The other ones are really unsatisfying that I know compared to these two, lol.
For 2, if it ends in 0,2,4,6,8 it is divisible by two... duh it is even
For 3, if you sum the digits and it is divisible by 3 the number is divisible by 3.
For 4, if you look at the last two digits if they are divisible by 4 then the whole thing is 4|100 is why.
For 5, again, look at whether the last digit is 5 or 0, then it is divisible by 5, otherwise it is not.
For 6, check divisibility by 2 and 3 if it is divisible by both then it is divisible by 6.

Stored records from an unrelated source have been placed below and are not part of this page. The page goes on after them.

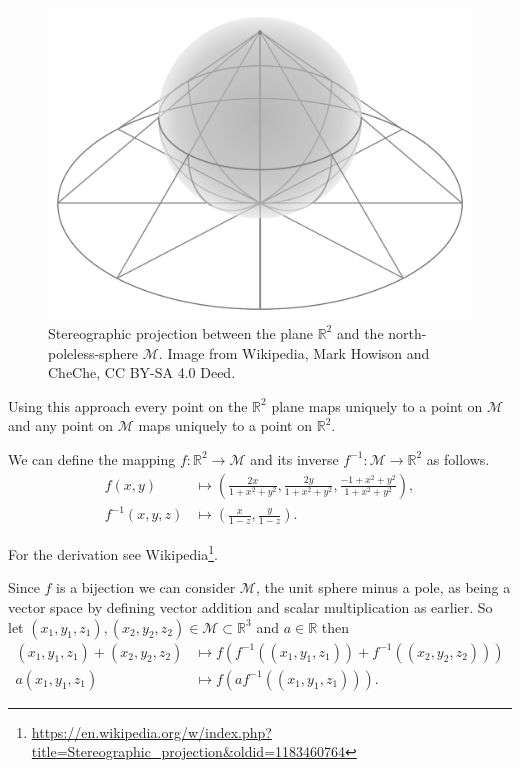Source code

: \documentclass[10pt, a4paper]{article}
\def\R{\mathbb{R}}
\def\f{f}
\def\finv{f^{-1}}
\theoremstyle{break}
\begin{document}
\begin{figure}[h!]
\centering
\includegraphics[width=0.5\linewidth]{./figures/stereoproj.pdf}
\caption[Stereographic projection]{Stereographic projection between the plane $\R^2$ and the north-poleless-sphere $\mathscr{M}$. Image from Wikipedia, Mark Howison and CheChe, CC BY-SA 4.0 Deed\footnotemark[1].}
\label{fig:stereoproj}
\end{figure}


Using this approach every point on the $\R^2$ plane maps uniquely to a point on $\mathscr{M}$ and any point on $\mathscr{M}$ maps uniquely to a point on $\R^2$.

We can define the mapping $\f : \R^2 \to \mathscr{M}$ and its inverse $\finv : \mathscr{M} \to \R^2$ as follows.
\begin{align*}
\f (x, y) & \mapsto \left( \frac{2x}{1 + x^2 + y^2}, \frac{2y}{1 + x^2 + y^2}, \frac{-1 + x^2 + y^2}{1 + x^2 + y^2} \right), \\
\finv (x, y, z) & \mapsto \left( \frac{x}{1 - z}, \frac{y}{1 - z} \right).
\end{align*}

For the derivation see Wikipedia\footnote[2]{\url{https://en.wikipedia.org/w/index.php?title=Stereographic_projection&oldid=1183460764}}.

Since $\f$ is a bijection we can consider $\mathscr{M}$, the unit sphere minus a pole, as being a vector space by defining vector addition and scalar multiplication as earlier. So let $(x_1, y_1, z_1), (x_2, y_2, z_2) \in \mathscr{M} \subset \R^3$ and $a \in \R$ then
\begin{align*}
(x_1, y_1, z_1) + (x_2, y_2, z_2) & \mapsto \f( \finv((x_1, y_1, z_1)) + \finv((x_2, y_2, z_2))) \\
a (x_1, y_1, z_1) & \mapsto \f( a \finv ((x_1, y_1, z_1))).
\end{align*}
\end{document}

For 7 I am honestly not sure of a good test for this divisibility
For 8 you just gotta check the last 3 digits because 8|1000
For 9, yeah we got that one on lock down
For 10 if it ends in 0 yeah, otherwise not.
For 11 the one i mentioned is the only test i know.
Of course you can generalize the one for 6. If it is a product of distinct primes you can just check it for divisibility by each of the distinct primes that make up the number.